> **Description of the task**
Could you filter the records below and keep only the lines with the word "Substitute"?

> **Material for this exercise**
• • • • • • •
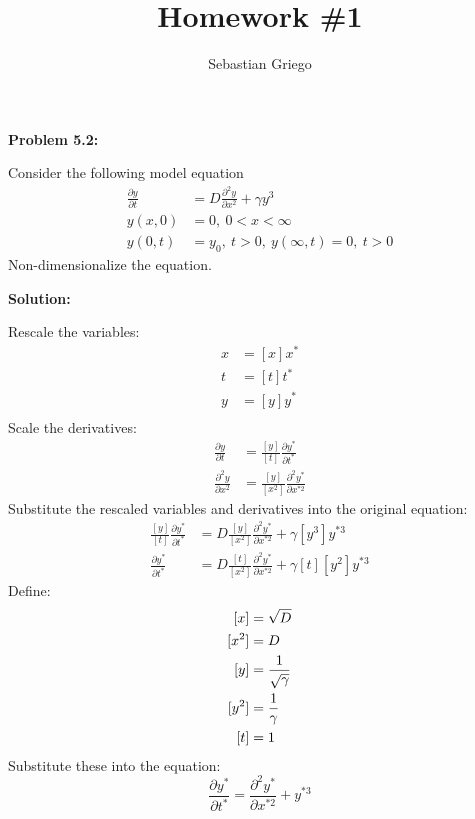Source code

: \documentclass[12pt]{article}
\newenvironment{problem}[1]{
\textbf{Problem #1:}
}{
\rmfamily \vspace{1em}
}
\newenvironment{solution}{
\textbf{Solution:}

}{

\vspace{2em}
}
\begin{document}
\title{Homework \#1}  %
\author{Sebastian Griego}  %

\begin{problem}{5.2}
    Consider the following model equation
    \[
        \begin{aligned}
            \frac{\partial y}{\partial t} &= D\frac{\partial^2 y}{\partial x^2} + \gamma y^3 \\
            y(x,0) &= 0, \: 0 < x < \infty \\
            y(0,t) &= y_0, \: t > 0, \: y(\infty, t) = 0, \: t > 0
        \end{aligned}
    \]
    Non-dimensionalize the equation.
\end{problem}

\begin{solution}
    Rescale the variables:
    \[
        \begin{aligned}
            x &= [x]x^* \\
            t &= [t]t^* \\
            y &= [y]y^* \\
        \end{aligned}
    \]
    Scale the derivatives:
    \[
        \begin{aligned}
            \frac{\partial y}{\partial t} &= \frac{[y]}{[t]} \frac{\partial y^*}{\partial t^*}\\
            \frac{\partial^2 y}{\partial x^2} &= \frac{[y]}{[x^2]} \frac{\partial^2 y^*}{\partial x^{*2}}
        \end{aligned}
    \]
    Substitute the rescaled variables and derivatives into the original equation:
    \[
        \begin{aligned}
            \frac{[y]}{[t]} \frac{\partial y^*}{\partial t^*} &= D \frac{[y]}{[x^2]} \frac{\partial^2 y^*}{\partial x^{*2}} + \gamma [y^3] y^{*3} \\
            \frac{\partial y^*}{\partial t^*} &= D\frac{[t]}{[x^2]} \frac{\partial^2 y^*}{\partial x^{*2}} + \gamma [t][y^2] y^{*3}
        \end{aligned}
    \]
    Define:
    \[
        \begin{aligned}\relax
            [x] &= \sqrt{D} \\
            [x^2] &= D \\
            [y] &= \frac{1}{\sqrt{\gamma}}\\
            [y^2] &= \frac{1}{\gamma}\\
            [t] &= 1
        \end{aligned}
    \]
    Substitute these into the equation:
    \[
        \frac{\partial y^*}{\partial t^*} = \frac{\partial^2 y^*}{\partial x^{*2}} + y^{*3}
    \]
    
    
\end{solution}
\end{document}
• • • • • • •
> **Answer to the problem**
    Substitute the rescaled variables and derivatives into the original equation:
    Substitute these into the equation:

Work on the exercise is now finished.